The unifying aspect of physical laws and the basic simplicity of nature form the underlying themes of this text. In learning to apply these laws, you will, of course, study the most important topics in physics. More importantly, you will gain analytical abilities that will enable you to apply these laws far beyond the scope of what can be included in a single book. These analytical skills will help you to excel academically, and they will also help you to think critically in any professional career you choose to pursue. This module discusses the realm of physics (to define what physics is), some applications of physics (to illustrate its relevance to other disciplines), and more precisely what constitutes a physical law (to illuminate the importance of experimentation to theory).
Science and the Realm of Physics
Science consists of the theories and laws that are the general truths of nature as well as the body of knowledge they encompass. Scientists are continually trying to expand this body of knowledge and to perfect the expression of the laws that describe it. Physics is concerned with describing the interactions of energy, matter, space, and time, and it is especially interested in what fundamental mechanisms underlie every phenomenon. The concern for describing the basic phenomena in nature essentially defines the realm of physics.
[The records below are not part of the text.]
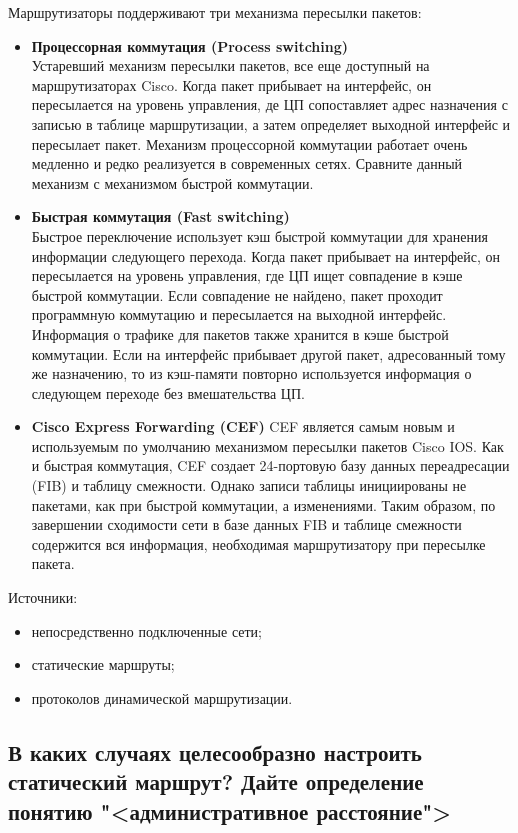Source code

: Маршрутизаторы поддерживают три механизма пересылки пакетов:

\begin{itemize}
	\item \textbf{Процессорная коммутация (Process switching)}\\
		Устаревший механизм пересылки пакетов, все еще доступный на 
		маршрутизаторах Cisco. Когда пакет прибывает на интерфейс, он 
		пересылается на уровень управления,
		де ЦП сопоставляет адрес назначения 
		с записью в таблице маршрутизации, а затем определяет выходной 
		интерфейс и пересылает пакет. Механизм процессорной коммутации 
		работает очень медленно и редко реализуется в современных сетях.
		Сравните данный механизм с механизмом быстрой коммутации.
	\item \textbf{Быстрая коммутация (Fast switching)}\\
		Быстрое переключение использует кэш быстрой коммутации для 
		хранения информации следующего перехода. Когда пакет прибывает на 
		интерфейс, он пересылается на уровень управления,
		где ЦП ищет совпадение 
		в кэше быстрой коммутации. Если совпадение не найдено, пакет проходит 
		программную коммутацию и пересылается на выходной интерфейс. 
		Информация о трафике для пакетов также хранится в кэше быстрой 
		коммутации. Если на интерфейс прибывает другой пакет,
		адресованный тому 
		же назначению, то из кэш-памяти повторно используется информация о 
		следующем переходе без вмешательства ЦП.
	\item \textbf{Cisco Express Forwarding (CEF)}
		CEF является самым новым и используемым по умолчанию 
		механизмом пересылки пакетов Cisco IOS. Как и быстрая коммутация, CEF 
		создает 24-портовую базу данных переадресации (FIB)
		и таблицу смежности. 
		Однако записи таблицы инициированы не пакетами, как при быстрой 
		коммутации, а изменениями. Таким образом,
		по завершении сходимости сети 
		в базе данных FIB и таблице смежности содержится вся информация, 
		необходимая маршрутизатору при пересылке пакета.
\end{itemize}

Источники:

\begin{itemize}
	\item непосредственно подключенные сети;
	\item статические маршруты;
	\item протоколов динамической маршрутизации.
\end{itemize}

\subsection{В каких случаях целесообразно настроить статический 
	маршрут? Дайте определение понятию "<административное расстояние">}


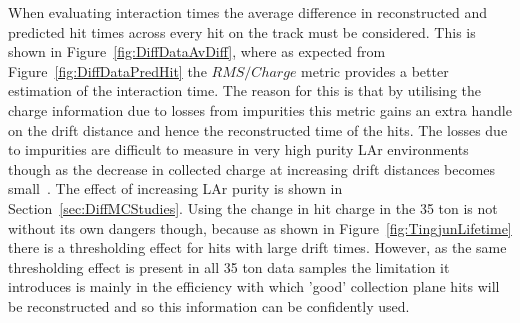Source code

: When evaluating interaction times the average difference in reconstructed and predicted hit times across every hit on the track must be considered. This is shown in Figure~\ref{fig:DiffDataAvDiff}, where as expected from Figure~\ref{fig:DiffDataPredHit} the $RMS/Charge$ metric provides a better estimation of the interaction time. The reason for this is that by utilising the charge information due to losses from impurities this metric gains an extra handle on the drift distance and hence the reconstructed time of the hits. The losses due to impurities are difficult to measure in very high purity LAr environments though as the decrease in collected charge at increasing drift distances becomes small~\citep{LongBo}. The effect of increasing LAr purity is shown in Section~\ref{sec:DiffMCStudies}. Using the change in hit charge in the 35 ton is not without its own dangers though, because as shown in Figure~\ref{fig:TingjunLifetime} there is a thresholding effect for hits with large drift times. However, as the same thresholding effect is present in all 35 ton data samples the limitation it introduces is mainly in the efficiency with which 'good' collection plane hits will be reconstructed and so this information can be confidently used. \\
Physics aims to describe the function of everything around us, from the movement of tiny charged particles to the motion of people, cars, and spaceships. In fact, almost everything around you can be described quite accurately by the laws of physics. Consider a smart phone ([link]). Physics describes how electricity interacts with the various circuits inside the device. This knowledge helps engineers select the appropriate materials and circuit layout when building the smart phone. Next, consider a GPS system. Physics describes the relationship between the speed of an object, the distance over which it travels, and the time it takes to travel that distance. When you use a GPS device in a vehicle, it utilizes these physics equations to determine the travel time from one location to another.
Applications of Physics
You need not be a scientist to use physics. On the contrary, knowledge of physics is useful in everyday situations as well as in nonscientific professions. It can help you understand how microwave ovens work, why metals should not be put into them, and why they might affect pacemakers. (See [link] and [link].) Physics allows you to understand the hazards of radiation and rationally evaluate these hazards more easily. Physics also explains the reason why a black car radiator helps remove heat in a car engine, and it explains why a white roof helps keep the inside of a house cool. Similarly, the operation of a car’s ignition system as well as the transmission of electrical signals through our body’s nervous system are much easier to understand when you think about them in terms of basic physics.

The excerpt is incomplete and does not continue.